Item 9A MemoCity of Southlake, Texas
MEMORANDUM
March 30, 2004
TO: Billy Campbell, City Manager
FROM: Kevin Hugman, Director of Human Resources
SUBJECT: Resolution No. 04 -020, Amending City of Southlake personnel policies to adopt a
policy regulating Protected Health Information as required by the Health
Insurance Portability and Accountability Act ( HIPAA).
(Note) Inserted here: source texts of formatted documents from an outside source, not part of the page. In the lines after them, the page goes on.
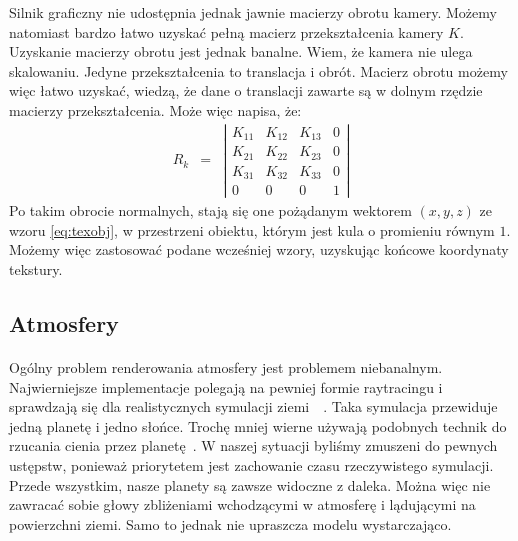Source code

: Silnik graficzny nie udostępnia jednak jawnie macierzy obrotu kamery. Możemy natomiast bardzo łatwo uzyskać pełną macierz przekształcenia kamery $K$. Uzyskanie macierzy obrotu jest jednak banalne. Wiem, że kamera nie ulega skalowaniu. Jedyne przekształcenia to translacja i obrót. Macierz obrotu możemy więc łatwo uzyskać, wiedzą, że dane o translacji zawarte są w dolnym rzędzie macierzy przekształcenia. Może więc napisa, że:
\begin{eqnarray}
R_k &=&  
\left| \begin{array}{cccc}
K_{11} & K_{12} & K_{13} & 0 \\ 
K_{21} & K_{22} & K_{23} & 0 \\
K_{31} & K_{32} & K_{33} & 0 \\
0 & 0 & 0 & 1 
\end{array} \right|
\end{eqnarray}
Po takim obrocie normalnych, stają się one pożądanym wektorem $(x,y,z)$ ze wzoru \hyperref[eq:texobj]{\ref{eq:texobj}}, w przestrzeni obiektu, którym jest kula o promieniu równym $1$. Możemy więc zastosować podane wcześniej wzory, uzyskując końcowe koordynaty tekstury.

\subsection{Atmosfery}\label{sub:atmosfery}
\paragraph{}

Ogólny problem renderowania atmosfery jest problemem niebanalnym. Najwierniejsze implementacje polegają na pewniej formie raytracingu i sprawdzają się dla realistycznych symulacji ziemi~\cite{burneton:atmo}~\cite{gpugems:atmo}. Taka symulacja przewiduje jedną planetę i jedno słońce. Trochę mniej wierne używają podobnych technik do rzucania cienia przez planetę~\cite{josth:atmo}. W naszej sytuacji byliśmy zmuszeni do pewnych ustępstw, ponieważ priorytetem jest zachowanie czasu rzeczywistego symulacji. Przede wszystkim, nasze planety są zawsze widoczne z daleka. Można więc nie zawracać sobie głowy zbliżeniami wchodzącymi w atmosferę i lądującymi na powierzchni ziemi. Samo to jednak nie upraszcza modelu wystarczająco.

\paragraph{}

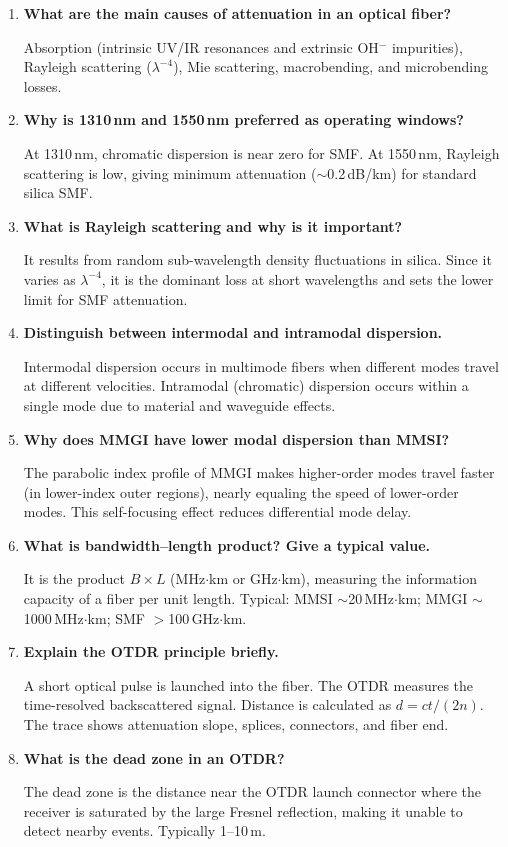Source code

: \documentclass[12pt,a4paper]{article}
\newcommand{\Q}[1]{\textbf{#1}\par\noindent\ignorespaces}
\begin{document}
\begin{tcolorbox}[exambox, title={\textbf{Frequently Asked / Viva Questions}}]
\begin{enumerate}[topsep=0pt, label=\textbf{Q\arabic*.}, itemsep=5pt]
  \item \Q{What are the main causes of attenuation in an optical fiber?}
    Absorption (intrinsic UV/IR resonances and extrinsic OH$^-$ impurities), Rayleigh scattering ($\lambda^{-4}$), Mie scattering, macrobending, and microbending losses.
  \item \Q{Why is 1310\,nm and 1550\,nm preferred as operating windows?}
    At 1310\,nm, chromatic dispersion is near zero for SMF. At 1550\,nm, Rayleigh scattering is low, giving minimum attenuation ($\sim$0.2\,dB/km) for standard silica SMF.
  \item \Q{What is Rayleigh scattering and why is it important?}
    It results from random sub-wavelength density fluctuations in silica. Since it varies as $\lambda^{-4}$, it is the dominant loss at short wavelengths and sets the lower limit for SMF attenuation.
  \item \Q{Distinguish between intermodal and intramodal dispersion.}
    Intermodal dispersion occurs in multimode fibers when different modes travel at different velocities. Intramodal (chromatic) dispersion occurs within a single mode due to material and waveguide effects.
  \item \Q{Why does MMGI have lower modal dispersion than MMSI?}
    The parabolic index profile of MMGI makes higher-order modes travel faster (in lower-index outer regions), nearly equaling the speed of lower-order modes. This self-focusing effect reduces differential mode delay.
  \item \Q{What is bandwidth--length product? Give a typical value.}
    It is the product $B \times L$ (MHz$\cdot$km or GHz$\cdot$km), measuring the information capacity of a fiber per unit length. Typical: MMSI $\sim$20\,MHz$\cdot$km; MMGI $\sim$1000\,MHz$\cdot$km; SMF $>$100\,GHz$\cdot$km.
  \item \Q{Explain the OTDR principle briefly.}
    A short optical pulse is launched into the fiber. The OTDR measures the time-resolved backscattered signal. Distance is calculated as $d = ct/(2n)$. The trace shows attenuation slope, splices, connectors, and fiber end.
  \item \Q{What is the dead zone in an OTDR?}
    The dead zone is the distance near the OTDR launch connector where the receiver is saturated by the large Fresnel reflection, making it unable to detect nearby events. Typically 1--10\,m.

\end{enumerate}
\end{tcolorbox}
\end{document}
Action Requested: City Council approval of Resolution No. 04 -020, amending the personnel
policies to adopt a policy regulating Protected Health Information as required
by the Health Insurance Portability and Accountability Act ( HIPAA), to
become effective April 14, 2004.
Background
Information: The Health Insurance Portability and Accountability Act ( HIPAA) was enacted
by Congress in 1996. Certain sections of the Act required the U.S. Department
of Health and Human Services (HHS) to develop standards for the electronic
exchange, privacy and security of health information. In August 2002, the
HHS published the Standards for Privacy of Individually Identifiable Health
Information, known as the Privacy Rule.
The Privacy Rule applies to health plans, health care clearinghouses, and
health care providers. Since the City provides an employer- sponsored group
health plan, including a flexible spending account administered through a third
party, the City is required to be compliant with the HIPAA Privacy Rule. All
covered entities, except "small health plans" were required to be compliant by
April 14, 2003. The City's health plan, considered to be a "small health plan"
is required to be compliant by April 14, 2004.
The City's HIPAA Privacy Policy is applicable only to individually
identifiable health information associated with health, dental, vision,
prescription drug and flexible spending account benefits. HIPAA does not
apply to health information required by life or disability insurance, workers'
compensation, or that information held by the City in its role as an employer
(i.e., pre - employment health screenings, FMLA, ADA, etc.).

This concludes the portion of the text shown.